2. The Immorality of the State

"No human laws are of any validity if contrary to the law of nature; and such of them as are valid derive all their force and all their authority mediately or immediately from this original." Thus writes Blackstone1, to whom let all honour be given for having so far outseen the ideas of his time; and, indeed, we may say of our time. A good antidote, this, for those political superstitions which so widely prevail. A good check upon that sentiment of power-worship which still misleads us by magnifying the prerogatives of constitutional governments as it once did those of monarchs.

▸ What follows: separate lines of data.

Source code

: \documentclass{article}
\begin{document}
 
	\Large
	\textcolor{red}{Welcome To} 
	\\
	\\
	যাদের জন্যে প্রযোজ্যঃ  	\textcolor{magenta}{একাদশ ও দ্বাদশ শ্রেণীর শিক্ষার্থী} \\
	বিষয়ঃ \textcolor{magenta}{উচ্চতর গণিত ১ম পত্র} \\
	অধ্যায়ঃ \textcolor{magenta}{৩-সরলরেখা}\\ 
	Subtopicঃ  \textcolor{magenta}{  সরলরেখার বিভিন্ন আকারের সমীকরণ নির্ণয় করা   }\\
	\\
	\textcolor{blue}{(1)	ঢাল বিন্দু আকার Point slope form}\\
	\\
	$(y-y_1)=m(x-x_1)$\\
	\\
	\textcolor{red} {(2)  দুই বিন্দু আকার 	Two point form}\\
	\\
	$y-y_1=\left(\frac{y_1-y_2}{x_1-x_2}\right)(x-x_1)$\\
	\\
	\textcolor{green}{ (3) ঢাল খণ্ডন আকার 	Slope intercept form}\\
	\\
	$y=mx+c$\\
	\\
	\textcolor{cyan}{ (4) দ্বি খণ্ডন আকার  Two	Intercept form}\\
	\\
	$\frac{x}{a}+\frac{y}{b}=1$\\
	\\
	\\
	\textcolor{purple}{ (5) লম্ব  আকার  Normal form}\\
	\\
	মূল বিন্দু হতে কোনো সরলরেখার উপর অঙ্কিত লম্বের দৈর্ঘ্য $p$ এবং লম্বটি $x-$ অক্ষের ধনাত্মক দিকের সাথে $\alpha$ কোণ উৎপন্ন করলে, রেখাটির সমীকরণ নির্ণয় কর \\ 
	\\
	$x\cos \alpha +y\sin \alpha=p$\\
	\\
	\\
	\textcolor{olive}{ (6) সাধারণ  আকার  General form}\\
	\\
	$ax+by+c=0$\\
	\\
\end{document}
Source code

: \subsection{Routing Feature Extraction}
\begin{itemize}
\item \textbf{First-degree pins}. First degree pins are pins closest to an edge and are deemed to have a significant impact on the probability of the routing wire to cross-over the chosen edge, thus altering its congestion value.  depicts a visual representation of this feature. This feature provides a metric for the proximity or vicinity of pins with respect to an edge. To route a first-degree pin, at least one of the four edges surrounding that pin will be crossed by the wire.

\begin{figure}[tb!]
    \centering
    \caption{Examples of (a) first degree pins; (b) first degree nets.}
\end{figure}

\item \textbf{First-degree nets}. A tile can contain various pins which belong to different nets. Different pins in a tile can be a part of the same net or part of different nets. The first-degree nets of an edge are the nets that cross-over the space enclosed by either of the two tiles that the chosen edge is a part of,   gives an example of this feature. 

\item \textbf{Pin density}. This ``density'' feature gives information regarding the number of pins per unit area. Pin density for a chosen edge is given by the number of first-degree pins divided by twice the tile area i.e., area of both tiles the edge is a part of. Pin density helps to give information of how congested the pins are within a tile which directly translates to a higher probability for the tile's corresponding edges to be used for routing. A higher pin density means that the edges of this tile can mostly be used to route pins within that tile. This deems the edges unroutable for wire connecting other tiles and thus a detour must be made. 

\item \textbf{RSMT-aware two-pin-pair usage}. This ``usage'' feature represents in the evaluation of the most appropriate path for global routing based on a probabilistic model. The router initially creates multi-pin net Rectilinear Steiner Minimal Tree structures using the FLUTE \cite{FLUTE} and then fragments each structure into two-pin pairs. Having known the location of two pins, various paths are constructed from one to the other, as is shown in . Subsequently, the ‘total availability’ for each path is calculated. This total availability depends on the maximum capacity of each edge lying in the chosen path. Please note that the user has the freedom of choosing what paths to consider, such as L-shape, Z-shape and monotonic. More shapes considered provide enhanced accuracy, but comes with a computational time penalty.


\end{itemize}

Let men learn that a legislature is not "our God upon earth," though, by the authority they ascribe to it, and the things they expect from it, they would seem to think it is. Let them learn rather that it is an institution serving a purely temporary purpose, whose power, when not stolen, is at the best borrowed.

Nay, indeed, have we not seen that government is essentially immoral? Is it not the offspring of evil, bearing about it all the marks of its parentage? Does it not exist because crime exists? Is it not strong, or as we say, despotic, when crime is great? Is there not more liberty, that is, less government, as crime diminishes? And must not government cease when crime ceases, for very lack of objects on which to perform its function? Not only does magisterial power exist because of evil; but it exists by evil. Violence is employed to maintain it; and all violence involves criminality. Soldiers, policemen, and gaolers; swords, batons, and fetters, are instruments for inflicting pain; and all infliction of pain is in the abstract wrong. The state employs evil weapons to subjugate evil, and is alike contaminated by the objects with which it deals, and the means by which it works. Morality cannot recognize it; for morality, being simply a statement of the perfect law can give no countenance to any thing growing out of, and living by, breaches of that law. Wherefore, legislative authority can never be ethical--must always be conventional merely.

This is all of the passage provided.